Well....I am sick, but not dead or handicaped. Consequently, going out on sales is part of the cure. And what happened to me today at Harrods was better than neutrophils boost injections, alcaline solutions or blood transfusions....it wasn't painful, not even for the credit card. :-). I shall share the experience with you: I was going around trying to find a pullover and after an intense search I was ready to call it out since there was literally nothing to buy and my patience is short these days. I detained myself for a last attempt at a range of clothes they were announcing at 50 GBP and less. A range of shirts. And the first item is this long blue coat SMILING at me (literally calling my name). My brain tried to adjust quickly to the relation item and price. But I was quickly called back to earth. The coat couldn't cost 50 GBP!!! Not a Raf Simons 100% wool (almost looks like cashmere). I looked for the price tag and surprise surprise the coat was significantly more expensive. Disappointed I teased the little and nice female shop assistant: "Darling so this coat costs 50 GBP then? Can I have it in different colours?". And she goes: "Oh! No. You wish, you wish, I will also buy it. It must be misplaced". I confirmed the price with her and she insisted I tried it. Next thing, we had an Ally MacBeal moment, when in the series everything turned crazy and there were like allucinations. That is, I looked myself at the mirror and the coat has Miguel Miguel Miguel written all over and says take me home, take me home. You got it. The coat fitted me perfectly!
Well except that it fits too perfectly and since I lost some kilos, when I get them back what do I do with the coat? But with the shop's assistant help I concluded that I am basically missing muscle in the upper side and that is still manageable under such a beautiful coat. But the price!!! Not to mention that there is a little detail!!! The coat, instead of a pocket on the left up side, it has this kind of window with a metal underneath (almost a mirror!). Indeed, it turns to play the effect of a half heart. Cute! Nothing that my mother can't fix. Anyway, price is a problem. And the shop assistant goes: "Let me check, we might have reduced further the price". She comes back with a big smile and my heart starts beating faster. The coat was half half the initial price!!!!!! What? This is like winning the Euromillions but reverse, you dont really win anything, you just spend much less. I save you the details of the price. Mr Simons isn't cheap and my taste either, but if you imagine that the original price was 100 and what I read as sale price was 50, it turned to be 25 and I still had a 10% discount as Harrods client. If this was not my day, if 2010 is not my year...this is a luck sign! So, done deal. I don't know who was more excited, the shop assistant, myself (on cloud nine), my Amex? Got home all excited, tried the coat...it is black! not blue. But still amazing on me :-) and the laughing goes on. Go shopping, have fun.

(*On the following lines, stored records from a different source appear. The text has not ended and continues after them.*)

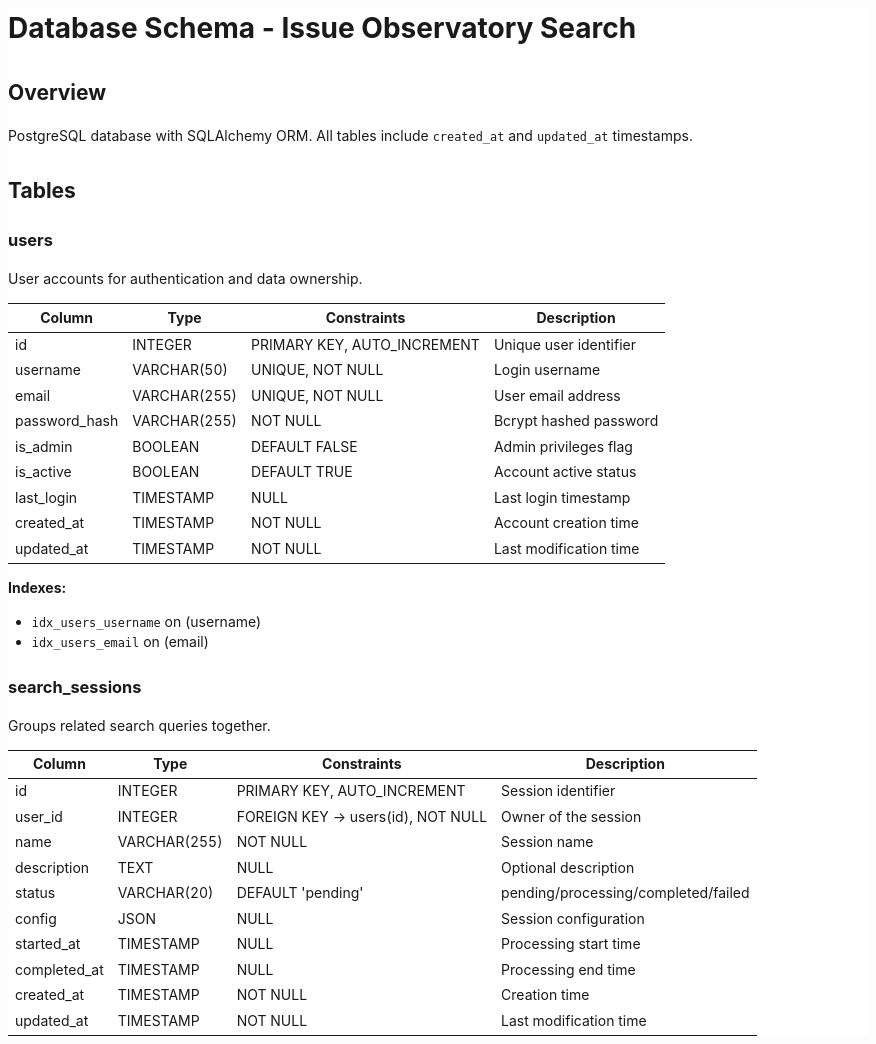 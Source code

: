 # Database Schema - Issue Observatory Search

## Overview
PostgreSQL database with SQLAlchemy ORM. All tables include `created_at` and `updated_at` timestamps.

## Tables

### users
User accounts for authentication and data ownership.

| Column | Type | Constraints | Description |
|--------|------|-------------|-------------|
| id | INTEGER | PRIMARY KEY, AUTO_INCREMENT | Unique user identifier |
| username | VARCHAR(50) | UNIQUE, NOT NULL | Login username |
| email | VARCHAR(255) | UNIQUE, NOT NULL | User email address |
| password_hash | VARCHAR(255) | NOT NULL | Bcrypt hashed password |
| is_admin | BOOLEAN | DEFAULT FALSE | Admin privileges flag |
| is_active | BOOLEAN | DEFAULT TRUE | Account active status |
| last_login | TIMESTAMP | NULL | Last login timestamp |
| created_at | TIMESTAMP | NOT NULL | Account creation time |
| updated_at | TIMESTAMP | NOT NULL | Last modification time |

**Indexes:**
- `idx_users_username` on (username)
- `idx_users_email` on (email)

### search_sessions
Groups related search queries together.

| Column | Type | Constraints | Description |
|--------|------|-------------|-------------|
| id | INTEGER | PRIMARY KEY, AUTO_INCREMENT | Session identifier |
| user_id | INTEGER | FOREIGN KEY → users(id), NOT NULL | Owner of the session |
| name | VARCHAR(255) | NOT NULL | Session name |
| description | TEXT | NULL | Optional description |
| status | VARCHAR(20) | DEFAULT 'pending' | pending/processing/completed/failed |
| config | JSON | NULL | Session configuration |
| started_at | TIMESTAMP | NULL | Processing start time |
| completed_at | TIMESTAMP | NULL | Processing end time |
| created_at | TIMESTAMP | NOT NULL | Creation time |
| updated_at | TIMESTAMP | NOT NULL | Last modification time |
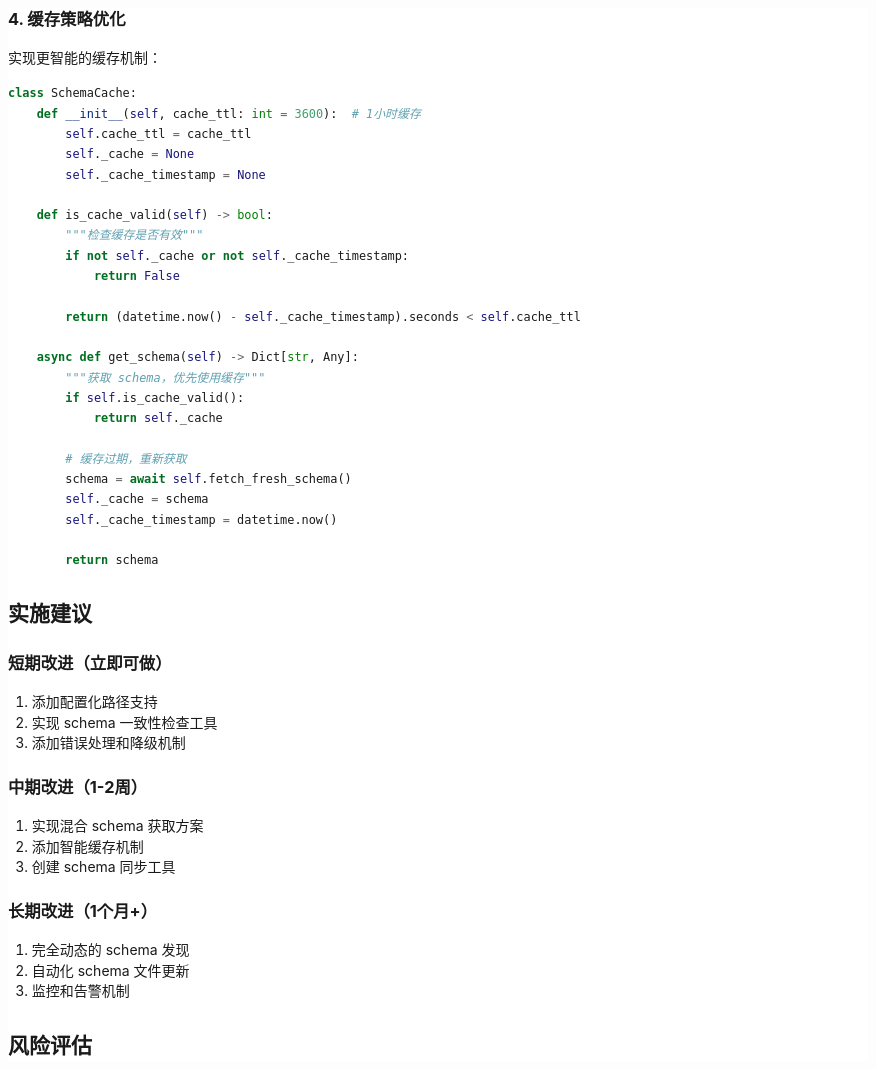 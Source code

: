 ### 4. **缓存策略优化**

实现更智能的缓存机制：

```python
class SchemaCache:
    def __init__(self, cache_ttl: int = 3600):  # 1小时缓存
        self.cache_ttl = cache_ttl
        self._cache = None
        self._cache_timestamp = None
    
    def is_cache_valid(self) -> bool:
        """检查缓存是否有效"""
        if not self._cache or not self._cache_timestamp:
            return False
        
        return (datetime.now() - self._cache_timestamp).seconds < self.cache_ttl
    
    async def get_schema(self) -> Dict[str, Any]:
        """获取 schema，优先使用缓存"""
        if self.is_cache_valid():
            return self._cache
        
        # 缓存过期，重新获取
        schema = await self.fetch_fresh_schema()
        self._cache = schema
        self._cache_timestamp = datetime.now()
        
        return schema
```

## 实施建议

### 短期改进（立即可做）
1. 添加配置化路径支持
2. 实现 schema 一致性检查工具
3. 添加错误处理和降级机制

### 中期改进（1-2周）
1. 实现混合 schema 获取方案
2. 添加智能缓存机制
3. 创建 schema 同步工具

### 长期改进（1个月+）
1. 完全动态的 schema 发现
2. 自动化 schema 文件更新
3. 监控和告警机制

## 风险评估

http://www.rafsimons.com/collections/aw-09/

Laughing is good

Hi, Hi 2010. Here we are already, quick and easy. I have spent the two last days in very good physical and mental mood. If it wasn't for my loss of muscle and weight, I would have thought nothing has happened in the last 3 months. Nothing extraordinary! I don't know if it is the result of an overdose of paracetamol (just kidding! I just had 4 pills in two days) , two glasses of champagne (yes I have allowed myself some alchool after three months of water and water and water) or just the company of my friend C. that was very kind to spend New Year's eve with me. I have been laughing for two days. In such an unexpected manner, that I found myself saying several times: "C. this is not normal, this is not normal!!"....and the laughing goes on (I will get you a picture to prove the point). Maybe I expected normal to be "once you go chemo you never come back". I hope the old me is just settling now and chemo may be definitely abandoning my blood, not the least my brain. Yo! let's keep up the good work.